RECORD EXTRACTS =>
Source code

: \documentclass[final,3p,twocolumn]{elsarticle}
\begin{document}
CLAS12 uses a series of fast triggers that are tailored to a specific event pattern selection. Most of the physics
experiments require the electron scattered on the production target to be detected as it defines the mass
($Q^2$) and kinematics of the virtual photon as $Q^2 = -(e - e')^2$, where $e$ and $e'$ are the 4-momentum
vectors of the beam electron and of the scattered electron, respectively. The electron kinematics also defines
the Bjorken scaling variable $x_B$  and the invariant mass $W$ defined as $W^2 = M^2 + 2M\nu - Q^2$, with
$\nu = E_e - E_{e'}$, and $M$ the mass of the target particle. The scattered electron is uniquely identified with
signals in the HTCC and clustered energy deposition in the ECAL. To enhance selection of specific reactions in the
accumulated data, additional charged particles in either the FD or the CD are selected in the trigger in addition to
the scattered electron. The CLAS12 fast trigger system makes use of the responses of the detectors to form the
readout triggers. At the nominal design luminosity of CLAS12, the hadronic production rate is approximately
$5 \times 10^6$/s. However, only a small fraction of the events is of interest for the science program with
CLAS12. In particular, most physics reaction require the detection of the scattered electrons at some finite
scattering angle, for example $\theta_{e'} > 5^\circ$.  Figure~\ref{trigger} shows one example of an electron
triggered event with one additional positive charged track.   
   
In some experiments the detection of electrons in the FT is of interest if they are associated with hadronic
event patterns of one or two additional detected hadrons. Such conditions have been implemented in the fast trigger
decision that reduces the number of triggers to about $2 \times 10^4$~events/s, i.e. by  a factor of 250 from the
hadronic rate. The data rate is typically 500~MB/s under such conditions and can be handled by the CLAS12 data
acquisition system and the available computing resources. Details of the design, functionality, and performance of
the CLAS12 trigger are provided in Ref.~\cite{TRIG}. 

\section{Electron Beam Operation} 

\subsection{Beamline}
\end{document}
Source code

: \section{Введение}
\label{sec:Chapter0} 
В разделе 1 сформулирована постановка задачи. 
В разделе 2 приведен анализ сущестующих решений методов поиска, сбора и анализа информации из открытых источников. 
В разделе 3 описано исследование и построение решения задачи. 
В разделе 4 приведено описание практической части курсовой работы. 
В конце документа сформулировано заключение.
---
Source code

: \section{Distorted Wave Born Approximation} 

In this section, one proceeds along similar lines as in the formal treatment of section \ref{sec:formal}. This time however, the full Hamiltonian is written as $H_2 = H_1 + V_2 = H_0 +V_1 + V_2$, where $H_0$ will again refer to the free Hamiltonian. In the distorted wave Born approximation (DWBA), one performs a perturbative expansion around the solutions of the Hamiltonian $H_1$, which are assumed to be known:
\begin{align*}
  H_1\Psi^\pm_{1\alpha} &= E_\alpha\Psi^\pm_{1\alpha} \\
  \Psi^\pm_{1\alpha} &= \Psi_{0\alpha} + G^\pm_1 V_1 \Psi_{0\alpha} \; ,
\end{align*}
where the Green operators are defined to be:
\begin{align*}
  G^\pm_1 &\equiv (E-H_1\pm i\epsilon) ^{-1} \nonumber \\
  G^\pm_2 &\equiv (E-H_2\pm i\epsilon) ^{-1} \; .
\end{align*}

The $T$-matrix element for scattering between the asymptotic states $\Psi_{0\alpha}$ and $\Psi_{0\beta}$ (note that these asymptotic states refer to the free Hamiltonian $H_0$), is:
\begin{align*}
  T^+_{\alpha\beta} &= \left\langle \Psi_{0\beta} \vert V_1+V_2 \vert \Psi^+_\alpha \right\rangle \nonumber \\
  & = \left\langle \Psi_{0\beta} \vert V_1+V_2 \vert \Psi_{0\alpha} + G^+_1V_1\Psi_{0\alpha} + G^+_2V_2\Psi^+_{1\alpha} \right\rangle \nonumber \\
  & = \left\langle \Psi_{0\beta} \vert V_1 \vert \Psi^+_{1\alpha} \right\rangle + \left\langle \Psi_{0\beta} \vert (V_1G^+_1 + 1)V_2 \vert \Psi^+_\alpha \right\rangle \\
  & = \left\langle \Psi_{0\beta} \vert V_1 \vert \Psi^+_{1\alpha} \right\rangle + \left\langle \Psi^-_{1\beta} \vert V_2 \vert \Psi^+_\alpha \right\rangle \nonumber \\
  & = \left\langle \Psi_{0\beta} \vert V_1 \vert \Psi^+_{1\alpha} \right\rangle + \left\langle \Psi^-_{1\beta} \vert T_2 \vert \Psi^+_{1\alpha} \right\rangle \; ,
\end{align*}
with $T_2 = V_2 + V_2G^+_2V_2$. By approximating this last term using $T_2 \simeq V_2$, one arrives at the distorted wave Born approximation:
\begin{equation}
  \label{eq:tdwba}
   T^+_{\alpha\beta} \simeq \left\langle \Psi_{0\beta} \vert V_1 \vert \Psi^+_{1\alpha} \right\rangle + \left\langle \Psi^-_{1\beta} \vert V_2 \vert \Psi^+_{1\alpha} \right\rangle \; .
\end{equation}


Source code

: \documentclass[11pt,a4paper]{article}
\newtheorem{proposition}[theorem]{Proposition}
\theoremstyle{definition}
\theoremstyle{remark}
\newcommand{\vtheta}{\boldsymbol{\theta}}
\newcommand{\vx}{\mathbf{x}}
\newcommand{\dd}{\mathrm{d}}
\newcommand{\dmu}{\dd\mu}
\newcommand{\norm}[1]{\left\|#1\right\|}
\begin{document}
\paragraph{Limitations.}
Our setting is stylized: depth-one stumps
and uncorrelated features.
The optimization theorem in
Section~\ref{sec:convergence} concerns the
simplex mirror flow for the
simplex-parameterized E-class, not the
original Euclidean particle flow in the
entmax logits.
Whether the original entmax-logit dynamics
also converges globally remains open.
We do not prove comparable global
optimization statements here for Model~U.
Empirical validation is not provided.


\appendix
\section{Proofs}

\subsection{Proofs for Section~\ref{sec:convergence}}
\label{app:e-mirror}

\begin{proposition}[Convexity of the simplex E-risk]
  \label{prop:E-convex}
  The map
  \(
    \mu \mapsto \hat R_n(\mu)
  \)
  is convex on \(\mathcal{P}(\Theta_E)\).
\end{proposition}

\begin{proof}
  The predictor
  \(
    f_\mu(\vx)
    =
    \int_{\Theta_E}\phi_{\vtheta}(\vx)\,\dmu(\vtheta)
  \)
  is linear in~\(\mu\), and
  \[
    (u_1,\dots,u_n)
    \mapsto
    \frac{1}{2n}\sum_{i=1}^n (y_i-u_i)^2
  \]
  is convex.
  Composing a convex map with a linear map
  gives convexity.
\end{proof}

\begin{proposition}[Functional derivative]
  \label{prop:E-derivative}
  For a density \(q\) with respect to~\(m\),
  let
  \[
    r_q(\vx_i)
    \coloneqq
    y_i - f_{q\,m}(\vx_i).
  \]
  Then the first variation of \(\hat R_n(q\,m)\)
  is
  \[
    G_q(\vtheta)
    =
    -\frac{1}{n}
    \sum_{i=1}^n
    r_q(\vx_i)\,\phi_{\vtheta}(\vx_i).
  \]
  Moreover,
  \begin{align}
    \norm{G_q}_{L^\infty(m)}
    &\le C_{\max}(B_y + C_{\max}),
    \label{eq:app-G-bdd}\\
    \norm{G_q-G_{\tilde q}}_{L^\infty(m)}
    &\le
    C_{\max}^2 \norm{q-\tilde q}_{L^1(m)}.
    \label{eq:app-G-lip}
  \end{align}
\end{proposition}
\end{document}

EXERCISE DESCRIPTION =>
Reproduce exactly, and with no other material, the lines between those holding "uniquely identified with" and "scattering angle, for", inclusive.

TASK RESULT =>
$\nu = E_e - E_{e'}$, and $M$ the mass of the target particle. The scattered electron is uniquely identified with
signals in the HTCC and clustered energy deposition in the ECAL. To enhance selection of specific reactions in the
accumulated data, additional charged particles in either the FD or the CD are selected in the trigger in addition to
the scattered electron. The CLAS12 fast trigger system makes use of the responses of the detectors to form the
readout triggers. At the nominal design luminosity of CLAS12, the hadronic production rate is approximately
$5 \times 10^6$/s. However, only a small fraction of the events is of interest for the science program with
CLAS12. In particular, most physics reaction require the detection of the scattered electrons at some finite
scattering angle, for example $\theta_{e'} > 5^\circ$.  Figure~\ref{trigger} shows one example of an electron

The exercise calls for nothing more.